Coming back to the Riva … using the boat is definitely the intention… not restoration accolades by a bunch of purists at some annual and obscure gathering…
My question was more about how best to do the modern methods?
If one was using epoxy, fillets and glass sheathing at the waterline is there still a need for fasteners … for example.
Should one sheath the outside and inside?
Epoxy coat only?
How will this interact with the parts of the boat that are in a more “natural way” still?
That was sort of what I wanted to discuss…

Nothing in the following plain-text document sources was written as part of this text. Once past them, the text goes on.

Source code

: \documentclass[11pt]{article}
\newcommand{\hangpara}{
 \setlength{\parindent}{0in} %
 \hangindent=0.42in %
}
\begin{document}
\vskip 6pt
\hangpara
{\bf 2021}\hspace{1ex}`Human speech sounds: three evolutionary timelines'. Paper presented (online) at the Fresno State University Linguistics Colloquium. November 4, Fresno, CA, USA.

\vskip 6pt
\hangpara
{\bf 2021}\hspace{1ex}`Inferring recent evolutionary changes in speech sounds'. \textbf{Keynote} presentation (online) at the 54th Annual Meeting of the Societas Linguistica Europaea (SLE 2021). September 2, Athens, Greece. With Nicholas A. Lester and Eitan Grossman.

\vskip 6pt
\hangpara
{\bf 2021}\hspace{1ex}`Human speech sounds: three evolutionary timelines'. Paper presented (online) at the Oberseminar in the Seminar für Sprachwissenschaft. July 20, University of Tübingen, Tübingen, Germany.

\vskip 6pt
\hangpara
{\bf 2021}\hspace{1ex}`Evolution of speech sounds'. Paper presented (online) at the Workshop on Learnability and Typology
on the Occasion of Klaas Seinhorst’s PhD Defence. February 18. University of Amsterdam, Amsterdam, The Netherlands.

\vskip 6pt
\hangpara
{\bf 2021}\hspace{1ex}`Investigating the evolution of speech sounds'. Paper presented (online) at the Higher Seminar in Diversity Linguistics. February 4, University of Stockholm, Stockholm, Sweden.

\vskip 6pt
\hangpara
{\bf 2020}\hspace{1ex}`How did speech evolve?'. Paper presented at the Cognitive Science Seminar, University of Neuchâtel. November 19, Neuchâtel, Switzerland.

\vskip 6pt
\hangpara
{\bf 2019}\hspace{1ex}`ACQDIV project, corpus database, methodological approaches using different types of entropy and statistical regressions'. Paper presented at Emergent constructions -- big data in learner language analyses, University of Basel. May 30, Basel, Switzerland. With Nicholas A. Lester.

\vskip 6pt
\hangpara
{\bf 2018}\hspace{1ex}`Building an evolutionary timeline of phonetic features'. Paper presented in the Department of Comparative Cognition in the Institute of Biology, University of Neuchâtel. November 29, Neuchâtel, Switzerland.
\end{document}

In the modern methods, that layer of waxy gunk between would now be a epoxy resin glue bonding the layers.
On the outside I would definitely epoxy 1 thin layer of glass cloth. Glass cloth if purchased correctly, applied correctly, will go clear at under 6oz/yard.
On my canoe build, I used a thinner 4oz cloth S-glass and I really like it.
Just cloth the outside. Inside is encapsulate only.
Since a good epoxy bond is stronger than the wood itself, it doesn't really matter if you leave fastners in nor take them out.
I use a lot of wire brads (brad nail gun) to hold parts together while the epoxy cures, then the brads are nearly invisible. Stainless brads can be left in, and the plastic RAPTOR brads are left in.